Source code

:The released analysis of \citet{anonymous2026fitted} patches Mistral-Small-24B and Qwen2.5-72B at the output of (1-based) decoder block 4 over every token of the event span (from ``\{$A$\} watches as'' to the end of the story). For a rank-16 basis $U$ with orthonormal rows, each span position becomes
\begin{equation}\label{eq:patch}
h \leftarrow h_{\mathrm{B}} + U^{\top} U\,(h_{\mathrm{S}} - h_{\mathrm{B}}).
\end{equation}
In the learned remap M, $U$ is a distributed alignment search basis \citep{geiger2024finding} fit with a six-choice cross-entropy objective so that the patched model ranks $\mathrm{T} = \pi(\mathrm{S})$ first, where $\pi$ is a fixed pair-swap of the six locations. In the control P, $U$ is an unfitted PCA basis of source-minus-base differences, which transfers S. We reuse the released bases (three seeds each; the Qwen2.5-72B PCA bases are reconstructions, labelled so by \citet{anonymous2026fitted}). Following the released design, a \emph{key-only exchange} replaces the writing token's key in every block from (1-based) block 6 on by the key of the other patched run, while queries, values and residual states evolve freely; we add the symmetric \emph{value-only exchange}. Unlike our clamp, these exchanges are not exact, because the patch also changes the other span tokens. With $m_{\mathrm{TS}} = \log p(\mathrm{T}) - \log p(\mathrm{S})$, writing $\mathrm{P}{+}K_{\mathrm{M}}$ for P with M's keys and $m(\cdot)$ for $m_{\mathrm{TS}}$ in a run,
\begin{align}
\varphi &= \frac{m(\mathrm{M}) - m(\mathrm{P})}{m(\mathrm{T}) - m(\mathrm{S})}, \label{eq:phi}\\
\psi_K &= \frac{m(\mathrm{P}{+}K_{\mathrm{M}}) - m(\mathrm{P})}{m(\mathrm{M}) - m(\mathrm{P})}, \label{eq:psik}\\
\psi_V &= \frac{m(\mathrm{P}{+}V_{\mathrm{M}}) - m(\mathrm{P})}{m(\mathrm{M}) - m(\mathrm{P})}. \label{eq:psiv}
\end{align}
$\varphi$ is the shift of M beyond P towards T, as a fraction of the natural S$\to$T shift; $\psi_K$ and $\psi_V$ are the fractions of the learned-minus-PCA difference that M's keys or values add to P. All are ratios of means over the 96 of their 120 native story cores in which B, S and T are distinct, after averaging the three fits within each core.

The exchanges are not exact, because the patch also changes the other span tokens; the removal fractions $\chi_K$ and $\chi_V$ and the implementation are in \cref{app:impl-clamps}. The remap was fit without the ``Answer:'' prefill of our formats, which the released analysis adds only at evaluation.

Try it: The data must be duplicated exactly, with nothing left out.

Result of the exercise:
Source code

:The released analysis of \citet{anonymous2026fitted} patches Mistral-Small-24B and Qwen2.5-72B at the output of (1-based) decoder block 4 over every token of the event span (from ``\{$A$\} watches as'' to the end of the story). For a rank-16 basis $U$ with orthonormal rows, each span position becomes
\begin{equation}\label{eq:patch}
h \leftarrow h_{\mathrm{B}} + U^{\top} U\,(h_{\mathrm{S}} - h_{\mathrm{B}}).
\end{equation}
In the learned remap M, $U$ is a distributed alignment search basis \citep{geiger2024finding} fit with a six-choice cross-entropy objective so that the patched model ranks $\mathrm{T} = \pi(\mathrm{S})$ first, where $\pi$ is a fixed pair-swap of the six locations. In the control P, $U$ is an unfitted PCA basis of source-minus-base differences, which transfers S. We reuse the released bases (three seeds each; the Qwen2.5-72B PCA bases are reconstructions, labelled so by \citet{anonymous2026fitted}). Following the released design, a \emph{key-only exchange} replaces the writing token's key in every block from (1-based) block 6 on by the key of the other patched run, while queries, values and residual states evolve freely; we add the symmetric \emph{value-only exchange}. Unlike our clamp, these exchanges are not exact, because the patch also changes the other span tokens. With $m_{\mathrm{TS}} = \log p(\mathrm{T}) - \log p(\mathrm{S})$, writing $\mathrm{P}{+}K_{\mathrm{M}}$ for P with M's keys and $m(\cdot)$ for $m_{\mathrm{TS}}$ in a run,
\begin{align}
\varphi &= \frac{m(\mathrm{M}) - m(\mathrm{P})}{m(\mathrm{T}) - m(\mathrm{S})}, \label{eq:phi}\\
\psi_K &= \frac{m(\mathrm{P}{+}K_{\mathrm{M}}) - m(\mathrm{P})}{m(\mathrm{M}) - m(\mathrm{P})}, \label{eq:psik}\\
\psi_V &= \frac{m(\mathrm{P}{+}V_{\mathrm{M}}) - m(\mathrm{P})}{m(\mathrm{M}) - m(\mathrm{P})}. \label{eq:psiv}
\end{align}
$\varphi$ is the shift of M beyond P towards T, as a fraction of the natural S$\to$T shift; $\psi_K$ and $\psi_V$ are the fractions of the learned-minus-PCA difference that M's keys or values add to P. All are ratios of means over the 96 of their 120 native story cores in which B, S and T are distinct, after averaging the three fits within each core.

The exchanges are not exact, because the patch also changes the other span tokens; the removal fractions $\chi_K$ and $\chi_V$ and the implementation are in \cref{app:impl-clamps}. The remap was fit without the ``Answer:'' prefill of our formats, which the released analysis adds only at evaluation.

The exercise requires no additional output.